*Task objective*. Scan the records for the word "custom". Copy each line that includes it.

*Material for this exercise*.

*** Begin section ***

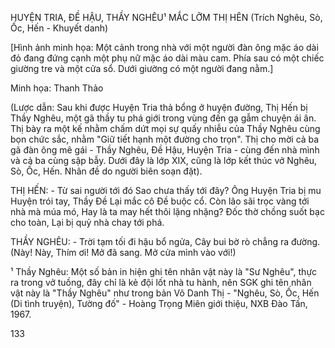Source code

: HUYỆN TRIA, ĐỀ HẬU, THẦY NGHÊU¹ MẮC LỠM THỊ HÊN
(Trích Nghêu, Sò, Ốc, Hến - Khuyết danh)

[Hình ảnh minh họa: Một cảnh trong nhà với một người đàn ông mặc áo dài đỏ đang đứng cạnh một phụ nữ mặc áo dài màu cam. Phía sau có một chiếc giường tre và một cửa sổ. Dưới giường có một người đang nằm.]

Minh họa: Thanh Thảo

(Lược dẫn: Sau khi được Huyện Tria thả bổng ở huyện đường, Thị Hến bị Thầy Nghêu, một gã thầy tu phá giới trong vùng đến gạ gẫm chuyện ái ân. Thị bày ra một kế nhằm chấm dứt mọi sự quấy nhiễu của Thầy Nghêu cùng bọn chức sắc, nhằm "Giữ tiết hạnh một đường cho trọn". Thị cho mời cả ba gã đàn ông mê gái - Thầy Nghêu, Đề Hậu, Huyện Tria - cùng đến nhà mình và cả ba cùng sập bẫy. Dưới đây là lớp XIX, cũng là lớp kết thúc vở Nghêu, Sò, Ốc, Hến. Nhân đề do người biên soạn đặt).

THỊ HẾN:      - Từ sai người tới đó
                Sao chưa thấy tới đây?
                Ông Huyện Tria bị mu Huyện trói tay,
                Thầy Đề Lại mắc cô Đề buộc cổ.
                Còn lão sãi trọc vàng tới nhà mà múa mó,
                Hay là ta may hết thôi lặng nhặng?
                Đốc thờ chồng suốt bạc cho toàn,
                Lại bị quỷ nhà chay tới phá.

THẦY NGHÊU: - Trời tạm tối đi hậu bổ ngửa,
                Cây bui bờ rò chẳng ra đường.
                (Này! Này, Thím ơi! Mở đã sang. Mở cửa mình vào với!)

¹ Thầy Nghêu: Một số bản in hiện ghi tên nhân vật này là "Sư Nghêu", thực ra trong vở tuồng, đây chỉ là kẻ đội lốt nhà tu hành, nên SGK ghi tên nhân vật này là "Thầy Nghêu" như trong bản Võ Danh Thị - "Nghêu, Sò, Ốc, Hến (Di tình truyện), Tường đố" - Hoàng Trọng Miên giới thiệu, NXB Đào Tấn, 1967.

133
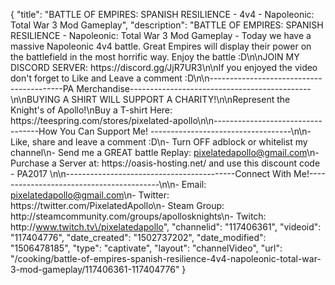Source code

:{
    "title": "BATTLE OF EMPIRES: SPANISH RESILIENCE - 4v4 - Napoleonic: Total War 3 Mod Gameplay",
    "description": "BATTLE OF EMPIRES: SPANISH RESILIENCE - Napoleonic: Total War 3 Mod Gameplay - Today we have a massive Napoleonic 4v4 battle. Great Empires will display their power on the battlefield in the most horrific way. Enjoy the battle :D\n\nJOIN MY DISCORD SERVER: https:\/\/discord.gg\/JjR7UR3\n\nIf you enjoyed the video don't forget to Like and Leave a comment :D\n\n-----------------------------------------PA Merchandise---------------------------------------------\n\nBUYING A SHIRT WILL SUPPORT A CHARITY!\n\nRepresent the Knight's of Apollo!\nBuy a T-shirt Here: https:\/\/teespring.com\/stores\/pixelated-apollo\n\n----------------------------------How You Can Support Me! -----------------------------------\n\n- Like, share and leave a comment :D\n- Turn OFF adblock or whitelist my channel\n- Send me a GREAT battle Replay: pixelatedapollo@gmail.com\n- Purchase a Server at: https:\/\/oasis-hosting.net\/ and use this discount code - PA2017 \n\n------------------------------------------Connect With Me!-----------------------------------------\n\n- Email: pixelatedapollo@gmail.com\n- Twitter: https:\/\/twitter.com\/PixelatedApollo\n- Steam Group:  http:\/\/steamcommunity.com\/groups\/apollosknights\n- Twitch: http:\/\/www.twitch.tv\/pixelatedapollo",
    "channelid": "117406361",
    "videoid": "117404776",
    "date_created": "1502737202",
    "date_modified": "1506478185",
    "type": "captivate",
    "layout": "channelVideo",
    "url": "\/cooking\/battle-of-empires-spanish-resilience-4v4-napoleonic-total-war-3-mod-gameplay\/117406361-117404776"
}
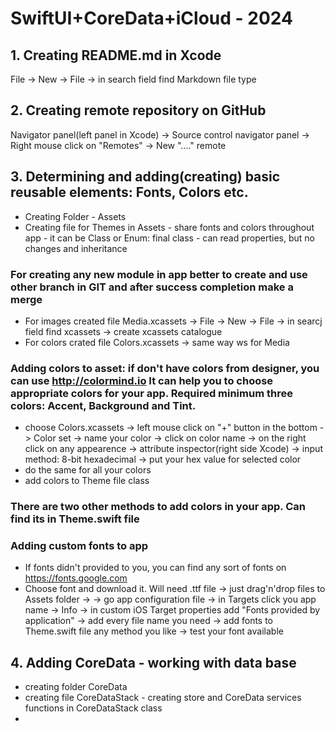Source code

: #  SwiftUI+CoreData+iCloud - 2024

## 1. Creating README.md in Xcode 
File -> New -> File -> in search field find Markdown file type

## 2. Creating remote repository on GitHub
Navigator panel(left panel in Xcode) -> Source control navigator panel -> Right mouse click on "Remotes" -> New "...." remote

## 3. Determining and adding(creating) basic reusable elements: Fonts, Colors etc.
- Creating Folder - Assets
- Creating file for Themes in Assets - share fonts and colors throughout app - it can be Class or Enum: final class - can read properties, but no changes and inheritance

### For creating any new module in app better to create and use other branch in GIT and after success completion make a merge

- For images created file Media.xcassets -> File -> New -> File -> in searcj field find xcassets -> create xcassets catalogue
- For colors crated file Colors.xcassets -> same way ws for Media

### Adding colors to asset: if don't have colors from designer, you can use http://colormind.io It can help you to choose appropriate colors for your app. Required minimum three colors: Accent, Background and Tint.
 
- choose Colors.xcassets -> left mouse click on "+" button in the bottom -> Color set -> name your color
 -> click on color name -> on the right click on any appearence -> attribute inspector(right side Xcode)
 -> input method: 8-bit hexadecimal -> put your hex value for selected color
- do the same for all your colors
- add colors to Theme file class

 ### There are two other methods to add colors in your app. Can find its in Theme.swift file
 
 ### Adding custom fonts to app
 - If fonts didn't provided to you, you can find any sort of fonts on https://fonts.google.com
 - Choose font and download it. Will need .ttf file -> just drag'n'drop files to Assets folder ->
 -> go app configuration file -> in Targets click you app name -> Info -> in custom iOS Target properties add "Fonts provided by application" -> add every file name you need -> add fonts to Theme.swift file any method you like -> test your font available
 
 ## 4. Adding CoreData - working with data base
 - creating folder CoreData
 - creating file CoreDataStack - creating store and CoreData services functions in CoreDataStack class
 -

*** End section ***

*Answer section*.
 ### Adding custom fonts to app
 -> go app configuration file -> in Targets click you app name -> Info -> in custom iOS Target properties add "Fonts provided by application" -> add every file name you need -> add fonts to Theme.swift file any method you like -> test your font available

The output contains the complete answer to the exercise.